Skip pictures in the listing below; copy exactly the lines from the one with "## Edit existing queries" through the one with "[Lien vers le", inclusive.

## [INPUT FOR THIS TASK]

▬▬▬▬▬▬▬▬▬▬

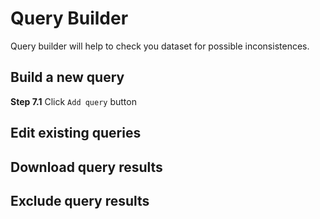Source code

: # Query Builder

Query builder will help to check you dataset for possible inconsistences.

## Build a new query

**Step 7.1** Click `Add query` button

## Edit existing queries

## Download query results

## Exclude query results
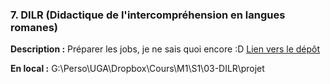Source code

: ### 7. DILR (Didactique de l'intercompréhension en langues romanes)

**Description :** Préparer les jobs, je ne sais quoi encore :D
[Lien vers le dépôt](https://github.com/ugadavid/ugadilr)

**En local :** G:\Perso\UGA\Dropbox\Cours\M1\S1\03-DILR\projet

▬▬▬▬▬▬▬▬▬▬

## [YOUR RESPONSE]
## Edit existing queries

## Download query results

## Exclude query results
Source code

: ### 7. DILR (Didactique de l'intercompréhension en langues romanes)

**Description :** Préparer les jobs, je ne sais quoi encore :D
[Lien vers le dépôt](https://github.com/ugadavid/ugadilr)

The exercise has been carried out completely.